- Work to complete -
Your job is to set down the stretch of entries that opens with the line containing "Using Native files" and closes with the line containing "<br>Copyright &copy; 2014, University". Keep both end lines, copy each exactly, and add nothing.
** Opening Supplied records block **
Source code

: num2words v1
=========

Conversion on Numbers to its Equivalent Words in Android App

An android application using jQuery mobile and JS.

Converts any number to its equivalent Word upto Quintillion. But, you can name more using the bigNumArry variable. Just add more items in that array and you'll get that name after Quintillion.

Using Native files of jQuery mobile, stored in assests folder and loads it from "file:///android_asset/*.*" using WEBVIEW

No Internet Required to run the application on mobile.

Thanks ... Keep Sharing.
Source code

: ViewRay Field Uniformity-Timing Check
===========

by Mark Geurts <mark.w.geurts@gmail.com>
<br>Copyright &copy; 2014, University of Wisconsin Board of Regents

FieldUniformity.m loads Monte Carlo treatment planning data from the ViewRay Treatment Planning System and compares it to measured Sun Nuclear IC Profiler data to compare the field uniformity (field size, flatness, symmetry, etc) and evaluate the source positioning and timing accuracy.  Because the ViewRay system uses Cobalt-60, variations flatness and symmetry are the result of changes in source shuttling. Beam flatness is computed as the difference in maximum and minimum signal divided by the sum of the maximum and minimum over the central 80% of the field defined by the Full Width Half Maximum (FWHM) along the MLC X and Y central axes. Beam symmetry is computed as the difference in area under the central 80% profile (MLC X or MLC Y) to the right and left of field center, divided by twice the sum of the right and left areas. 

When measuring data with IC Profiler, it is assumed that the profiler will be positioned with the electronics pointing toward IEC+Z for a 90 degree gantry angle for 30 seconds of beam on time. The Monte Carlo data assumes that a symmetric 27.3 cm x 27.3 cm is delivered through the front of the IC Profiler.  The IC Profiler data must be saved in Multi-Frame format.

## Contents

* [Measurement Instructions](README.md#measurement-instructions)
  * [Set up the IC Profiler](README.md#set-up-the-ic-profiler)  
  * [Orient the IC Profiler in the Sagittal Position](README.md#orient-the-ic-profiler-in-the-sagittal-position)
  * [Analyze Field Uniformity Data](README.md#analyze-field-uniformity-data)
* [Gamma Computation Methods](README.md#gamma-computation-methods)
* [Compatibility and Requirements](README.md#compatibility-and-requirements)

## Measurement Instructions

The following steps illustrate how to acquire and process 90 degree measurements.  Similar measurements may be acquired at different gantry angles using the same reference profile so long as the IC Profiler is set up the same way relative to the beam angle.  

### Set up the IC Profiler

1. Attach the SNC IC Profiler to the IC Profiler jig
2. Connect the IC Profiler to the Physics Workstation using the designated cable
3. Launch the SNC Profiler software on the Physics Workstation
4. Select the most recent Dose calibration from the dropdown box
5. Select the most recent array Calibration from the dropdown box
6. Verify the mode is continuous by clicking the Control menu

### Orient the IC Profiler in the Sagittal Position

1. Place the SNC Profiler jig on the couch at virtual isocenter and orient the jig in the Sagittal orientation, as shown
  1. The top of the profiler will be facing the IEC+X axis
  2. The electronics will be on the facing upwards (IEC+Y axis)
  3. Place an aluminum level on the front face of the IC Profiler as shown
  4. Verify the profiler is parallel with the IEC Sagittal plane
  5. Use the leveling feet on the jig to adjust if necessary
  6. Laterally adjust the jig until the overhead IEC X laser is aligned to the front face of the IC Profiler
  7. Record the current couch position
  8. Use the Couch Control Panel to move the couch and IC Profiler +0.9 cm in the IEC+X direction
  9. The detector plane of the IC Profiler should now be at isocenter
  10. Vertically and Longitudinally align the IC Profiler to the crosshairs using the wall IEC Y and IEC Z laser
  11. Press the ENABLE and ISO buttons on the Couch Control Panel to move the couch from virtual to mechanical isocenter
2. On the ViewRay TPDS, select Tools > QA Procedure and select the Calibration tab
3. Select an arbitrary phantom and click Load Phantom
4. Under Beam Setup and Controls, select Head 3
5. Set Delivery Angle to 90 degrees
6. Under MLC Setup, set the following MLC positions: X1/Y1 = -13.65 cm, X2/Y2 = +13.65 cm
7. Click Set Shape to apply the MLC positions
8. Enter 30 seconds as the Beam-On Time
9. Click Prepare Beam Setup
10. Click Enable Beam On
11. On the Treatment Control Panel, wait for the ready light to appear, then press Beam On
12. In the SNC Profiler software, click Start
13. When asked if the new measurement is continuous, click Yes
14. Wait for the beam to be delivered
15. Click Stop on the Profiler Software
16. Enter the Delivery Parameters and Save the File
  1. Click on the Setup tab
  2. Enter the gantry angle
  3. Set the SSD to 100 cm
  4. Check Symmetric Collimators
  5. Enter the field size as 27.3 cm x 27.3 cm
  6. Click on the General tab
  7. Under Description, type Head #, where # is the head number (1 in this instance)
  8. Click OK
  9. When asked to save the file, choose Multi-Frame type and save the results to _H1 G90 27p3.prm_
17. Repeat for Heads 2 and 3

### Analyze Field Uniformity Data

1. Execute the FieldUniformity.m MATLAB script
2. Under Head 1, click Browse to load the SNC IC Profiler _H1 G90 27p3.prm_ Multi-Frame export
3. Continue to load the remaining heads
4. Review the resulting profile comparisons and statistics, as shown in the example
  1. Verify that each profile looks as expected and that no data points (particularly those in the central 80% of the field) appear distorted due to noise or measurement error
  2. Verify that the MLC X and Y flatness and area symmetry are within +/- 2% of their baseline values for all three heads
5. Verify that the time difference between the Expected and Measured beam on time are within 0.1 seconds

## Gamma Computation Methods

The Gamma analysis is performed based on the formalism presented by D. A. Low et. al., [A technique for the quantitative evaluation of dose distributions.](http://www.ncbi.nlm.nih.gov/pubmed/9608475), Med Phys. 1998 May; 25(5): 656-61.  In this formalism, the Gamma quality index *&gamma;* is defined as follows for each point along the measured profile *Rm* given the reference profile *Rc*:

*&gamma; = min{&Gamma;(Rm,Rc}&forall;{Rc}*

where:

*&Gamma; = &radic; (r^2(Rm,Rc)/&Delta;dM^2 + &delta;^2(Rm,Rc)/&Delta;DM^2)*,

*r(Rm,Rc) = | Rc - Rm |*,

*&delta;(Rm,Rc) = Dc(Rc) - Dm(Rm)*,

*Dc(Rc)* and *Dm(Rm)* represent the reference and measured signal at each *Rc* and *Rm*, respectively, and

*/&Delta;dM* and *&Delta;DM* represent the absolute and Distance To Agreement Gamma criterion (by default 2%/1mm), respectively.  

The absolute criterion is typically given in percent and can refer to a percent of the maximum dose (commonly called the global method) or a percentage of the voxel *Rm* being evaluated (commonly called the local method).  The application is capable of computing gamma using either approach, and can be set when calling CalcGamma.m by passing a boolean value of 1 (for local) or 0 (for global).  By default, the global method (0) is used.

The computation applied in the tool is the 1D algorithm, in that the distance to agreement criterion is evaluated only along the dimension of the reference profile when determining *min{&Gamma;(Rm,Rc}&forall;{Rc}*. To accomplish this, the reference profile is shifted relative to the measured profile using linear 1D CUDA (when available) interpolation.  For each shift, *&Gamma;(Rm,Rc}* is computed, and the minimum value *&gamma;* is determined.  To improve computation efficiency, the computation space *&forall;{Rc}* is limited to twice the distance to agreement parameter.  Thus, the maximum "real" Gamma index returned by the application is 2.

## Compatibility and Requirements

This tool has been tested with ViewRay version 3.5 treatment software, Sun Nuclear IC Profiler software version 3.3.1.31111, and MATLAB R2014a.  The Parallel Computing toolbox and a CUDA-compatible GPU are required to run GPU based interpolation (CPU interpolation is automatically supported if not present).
** Closing Supplied records block **
- Response area -
Using Native files of jQuery mobile, stored in assests folder and loads it from "file:///android_asset/*.*" using WEBVIEW

No Internet Required to run the application on mobile.

Thanks ... Keep Sharing.
Source code

: ViewRay Field Uniformity-Timing Check
===========

by Mark Geurts <mark.w.geurts@gmail.com>
<br>Copyright &copy; 2014, University of Wisconsin Board of Regents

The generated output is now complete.